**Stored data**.
>>

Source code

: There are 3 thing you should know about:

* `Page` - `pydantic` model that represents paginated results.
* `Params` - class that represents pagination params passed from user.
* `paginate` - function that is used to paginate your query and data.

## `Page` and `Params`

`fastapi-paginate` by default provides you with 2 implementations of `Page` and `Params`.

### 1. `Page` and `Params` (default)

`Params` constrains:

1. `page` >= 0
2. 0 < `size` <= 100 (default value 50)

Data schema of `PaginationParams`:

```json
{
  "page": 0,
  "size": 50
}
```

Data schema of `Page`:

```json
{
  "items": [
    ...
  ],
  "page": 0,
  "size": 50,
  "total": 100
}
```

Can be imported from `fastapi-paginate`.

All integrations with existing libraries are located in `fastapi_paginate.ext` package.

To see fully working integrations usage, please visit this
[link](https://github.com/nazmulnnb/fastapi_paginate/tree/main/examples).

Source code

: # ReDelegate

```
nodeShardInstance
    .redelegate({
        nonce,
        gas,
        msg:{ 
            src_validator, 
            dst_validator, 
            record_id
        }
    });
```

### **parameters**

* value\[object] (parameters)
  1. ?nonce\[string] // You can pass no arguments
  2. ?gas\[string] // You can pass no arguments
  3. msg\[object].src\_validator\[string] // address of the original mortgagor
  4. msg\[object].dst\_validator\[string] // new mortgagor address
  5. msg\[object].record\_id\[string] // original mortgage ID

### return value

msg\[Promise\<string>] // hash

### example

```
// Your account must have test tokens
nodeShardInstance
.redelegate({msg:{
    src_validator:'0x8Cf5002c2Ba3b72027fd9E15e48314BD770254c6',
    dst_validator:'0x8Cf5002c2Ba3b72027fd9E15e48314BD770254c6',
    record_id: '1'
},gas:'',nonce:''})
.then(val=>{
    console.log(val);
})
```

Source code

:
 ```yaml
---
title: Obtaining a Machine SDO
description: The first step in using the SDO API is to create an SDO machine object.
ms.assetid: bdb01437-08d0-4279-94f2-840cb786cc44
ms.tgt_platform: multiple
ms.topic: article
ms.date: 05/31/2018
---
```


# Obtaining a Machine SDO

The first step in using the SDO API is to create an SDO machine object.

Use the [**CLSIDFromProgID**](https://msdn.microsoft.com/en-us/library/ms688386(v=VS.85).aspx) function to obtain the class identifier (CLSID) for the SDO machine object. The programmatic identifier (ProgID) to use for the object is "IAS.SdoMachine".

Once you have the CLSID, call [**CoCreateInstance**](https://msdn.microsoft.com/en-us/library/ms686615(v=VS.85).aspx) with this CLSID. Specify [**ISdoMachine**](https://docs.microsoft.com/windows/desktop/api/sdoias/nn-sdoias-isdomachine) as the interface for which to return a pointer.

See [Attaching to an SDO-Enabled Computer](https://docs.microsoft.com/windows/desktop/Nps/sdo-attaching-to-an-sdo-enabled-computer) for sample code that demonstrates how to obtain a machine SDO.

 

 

<<

**ASSIGNMENT**. Repeat the data word for word. Leave nothing out.

**RESPONSE**.
Source code

: There are 3 thing you should know about:

* `Page` - `pydantic` model that represents paginated results.
* `Params` - class that represents pagination params passed from user.
* `paginate` - function that is used to paginate your query and data.

## `Page` and `Params`

`fastapi-paginate` by default provides you with 2 implementations of `Page` and `Params`.

### 1. `Page` and `Params` (default)

`Params` constrains:

1. `page` >= 0
2. 0 < `size` <= 100 (default value 50)

Data schema of `PaginationParams`:

```json
{
  "page": 0,
  "size": 50
}
```

Data schema of `Page`:

```json
{
  "items": [
    ...
  ],
  "page": 0,
  "size": 50,
  "total": 100
}
```

Can be imported from `fastapi-paginate`.

All integrations with existing libraries are located in `fastapi_paginate.ext` package.

To see fully working integrations usage, please visit this
[link](https://github.com/nazmulnnb/fastapi_paginate/tree/main/examples).

Source code

: # ReDelegate

```
nodeShardInstance
    .redelegate({
        nonce,
        gas,
        msg:{ 
            src_validator, 
            dst_validator, 
            record_id
        }
    });
```

### **parameters**

* value\[object] (parameters)
  1. ?nonce\[string] // You can pass no arguments
  2. ?gas\[string] // You can pass no arguments
  3. msg\[object].src\_validator\[string] // address of the original mortgagor
  4. msg\[object].dst\_validator\[string] // new mortgagor address
  5. msg\[object].record\_id\[string] // original mortgage ID

### return value

msg\[Promise\<string>] // hash

### example

```
// Your account must have test tokens
nodeShardInstance
.redelegate({msg:{
    src_validator:'0x8Cf5002c2Ba3b72027fd9E15e48314BD770254c6',
    dst_validator:'0x8Cf5002c2Ba3b72027fd9E15e48314BD770254c6',
    record_id: '1'
},gas:'',nonce:''})
.then(val=>{
    console.log(val);
})
```

Source code

:
 ```yaml
---
title: Obtaining a Machine SDO
description: The first step in using the SDO API is to create an SDO machine object.
ms.assetid: bdb01437-08d0-4279-94f2-840cb786cc44
ms.tgt_platform: multiple
ms.topic: article
ms.date: 05/31/2018
---
```


# Obtaining a Machine SDO

The first step in using the SDO API is to create an SDO machine object.

Use the [**CLSIDFromProgID**](https://msdn.microsoft.com/en-us/library/ms688386(v=VS.85).aspx) function to obtain the class identifier (CLSID) for the SDO machine object. The programmatic identifier (ProgID) to use for the object is "IAS.SdoMachine".

Once you have the CLSID, call [**CoCreateInstance**](https://msdn.microsoft.com/en-us/library/ms686615(v=VS.85).aspx) with this CLSID. Specify [**ISdoMachine**](https://docs.microsoft.com/windows/desktop/api/sdoias/nn-sdoias-isdomachine) as the interface for which to return a pointer.

See [Attaching to an SDO-Enabled Computer](https://docs.microsoft.com/windows/desktop/Nps/sdo-attaching-to-an-sdo-enabled-computer) for sample code that demonstrates how to obtain a machine SDO.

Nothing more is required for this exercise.